Characterization of calcium signaling pathways in human cardiac fibroblast

Abstract

Introduction: Ca2+ signals play an important role in the physiological activities of many types of cells. Though cardiac fibroblasts play an essential role in the maintenance of extracellular matrix in the normal heart and as mediators of inflammatory and fibrotic myocardial remodelling in the injured and failing heart, Ca2+ signaling pathways in human cardiac fibroblast (HCF) are poorly understood. The present study aims to characterize Ca2+ signaling pathways in HCFs. Methods: Intracellular Ca2+ activity was determined using a confocal microscopy and gene expression was examined with RT-PCR. Results: [Ca2+]i oscillations were present in 30% of cells and were dependent on Ca2+ entry.
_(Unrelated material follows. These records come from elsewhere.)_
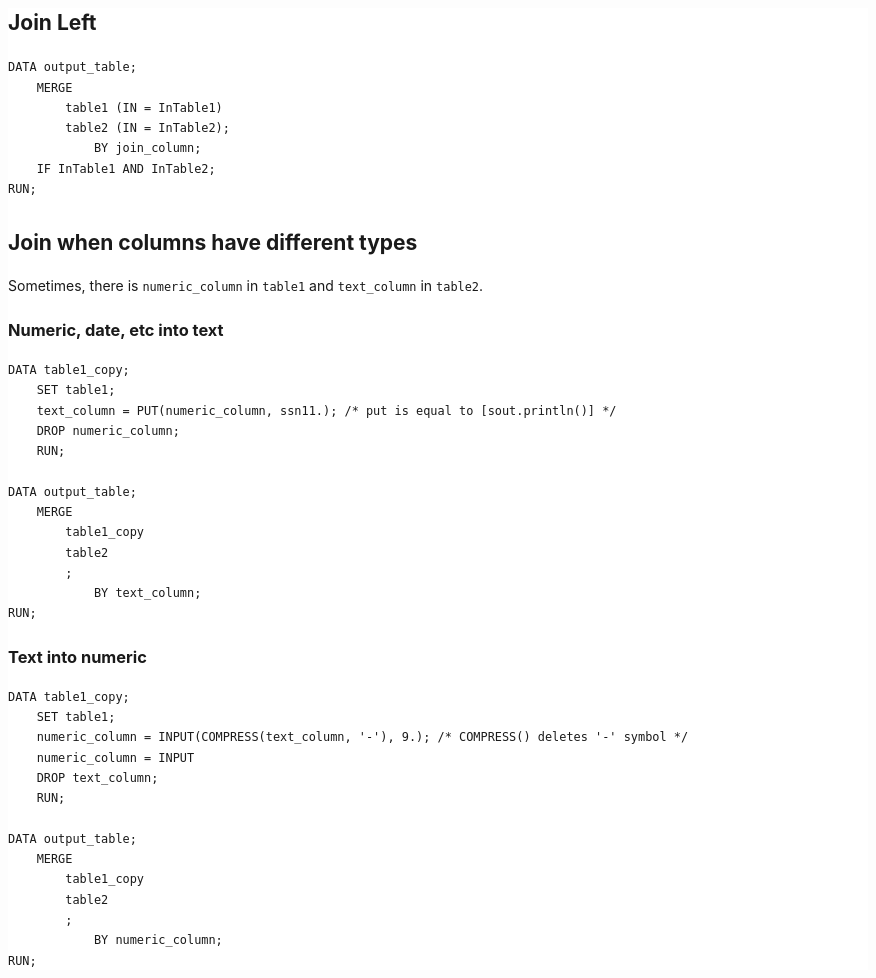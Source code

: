 
##                   Join Left

```SAS
DATA output_table; 
    MERGE
        table1 (IN = InTable1) 
        table2 (IN = InTable2); 
            BY join_column; 
    IF InTable1 AND InTable2; 
RUN; 
```

##                   Join when columns have different types

Sometimes, there is `numeric_column` in `table1` and `text_column` in `table2`.

###                  Numeric, date, etc into text

```SAS
DATA table1_copy;
    SET table1;
    text_column = PUT(numeric_column, ssn11.); /* put is equal to [sout.println()] */
    DROP numeric_column;
    RUN;

DATA output_table;
    MERGE
        table1_copy
        table2
        ;
            BY text_column; 
RUN;
```

###                  Text into numeric

```SAS
DATA table1_copy;
    SET table1;
    numeric_column = INPUT(COMPRESS(text_column, '-'), 9.); /* COMPRESS() deletes '-' symbol */
    numeric_column = INPUT
    DROP text_column;
    RUN;

DATA output_table;
    MERGE
        table1_copy
        table2
        ;
            BY numeric_column; 
RUN;
```
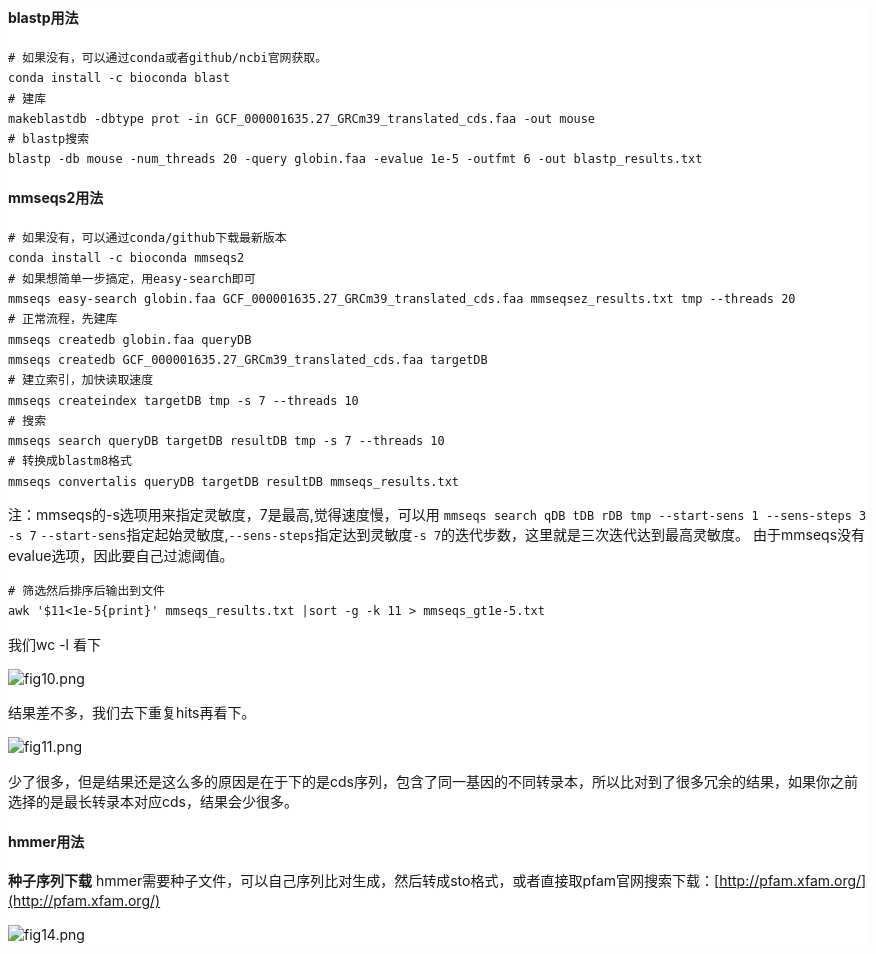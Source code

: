 #### **blastp用法**

```text
# 如果没有，可以通过conda或者github/ncbi官网获取。
conda install -c bioconda blast
# 建库
makeblastdb -dbtype prot -in GCF_000001635.27_GRCm39_translated_cds.faa -out mouse 
# blastp搜索
blastp -db mouse -num_threads 20 -query globin.faa -evalue 1e-5 -outfmt 6 -out blastp_results.txt
```

#### **mmseqs2用法**

```text
# 如果没有，可以通过conda/github下载最新版本
conda install -c bioconda mmseqs2
# 如果想简单一步搞定，用easy-search即可
mmseqs easy-search globin.faa GCF_000001635.27_GRCm39_translated_cds.faa mmseqsez_results.txt tmp --threads 20
# 正常流程，先建库
mmseqs createdb globin.faa queryDB
mmseqs createdb GCF_000001635.27_GRCm39_translated_cds.faa targetDB
# 建立索引，加快读取速度
mmseqs createindex targetDB tmp -s 7 --threads 10
# 搜索
mmseqs search queryDB targetDB resultDB tmp -s 7 --threads 10
# 转换成blastm8格式
mmseqs convertalis queryDB targetDB resultDB mmseqs_results.txt
```

注：mmseqs的-s选项用来指定灵敏度，7是最高,觉得速度慢，可以用 `mmseqs search qDB tDB rDB tmp --start-sens 1 --sens-steps 3 -s 7` `--start-sens`指定起始灵敏度,`--sens-steps`指定达到灵敏度`-s 7`的迭代步数，这里就是三次迭代达到最高灵敏度。 由于mmseqs没有evalue选项，因此要自己过滤阈值。

```text
# 筛选然后排序后输出到文件
awk '$11<1e-5{print}' mmseqs_results.txt |sort -g -k 11 > mmseqs_gt1e-5.txt
```

我们wc -l 看下

 ![fig10.png](https://upload-images.jianshu.io/upload_images/20808655-265b6d10dbf07484.png?imageMogr2/auto-orient/strip%7CimageView2/2/w/1240)

结果差不多，我们去下重复hits再看下。

 ![fig11.png](https://upload-images.jianshu.io/upload_images/20808655-456cbc295c03b13d.png?imageMogr2/auto-orient/strip%7CimageView2/2/w/1240)

少了很多，但是结果还是这么多的原因是在于下的是cds序列，包含了同一基因的不同转录本，所以比对到了很多冗余的结果，如果你之前选择的是最长转录本对应cds，结果会少很多。

#### **hmmer用法**

**种子序列下载** hmmer需要种子文件，可以自己序列比对生成，然后转成sto格式，或者直接取pfam官网搜索下载：[http://pfam.xfam.org/](http://pfam.xfam.org/)

 ![fig14.png](https://upload-images.jianshu.io/upload_images/20808655-c010abc8002fe9cc.png?imageMogr2/auto-orient/strip%7CimageView2/2/w/1240)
The oscillatory frequency was reduced by the voltage-operated Ca2+ channel (VOCC) blocker Nifedipine and Ca2+ oscillations were abolished by the store-operated Ca2+ entry (SOCE) channel blocker La3+. The PLC inhibitor U-73122 and the InsP3R inhibitor 2-APB, but not RyR blocker ryanodine, abolished the Ca2+ oscillations, while InsP3R agonist thimerosal enhanced Ca2+ oscillations. RT-PCR revealed molecular identities of Ca2+ signal pathways, including mRNAs for InsP3R1-3, SERCA1-3, L-type Ca2+ channels and the store-operated Ca2+ channel-related genes including TRPC1, 3, 4, 6 were significant, but not mRNAs for ryanodine receptor in HCFs. Conclusion: Our results firstly demonstrate that spontaneous Ca2+ oscillations are present in cultured HCFs, and [Ca2+]i mobilization in HCF is likely mediated by both SOCE and VOCCs and mobilized by InsP3 via PLC activation. Mechanisms of the spontaneous Ca2+ oscillations and role of them in cellular physiology remain to be studied in HCF.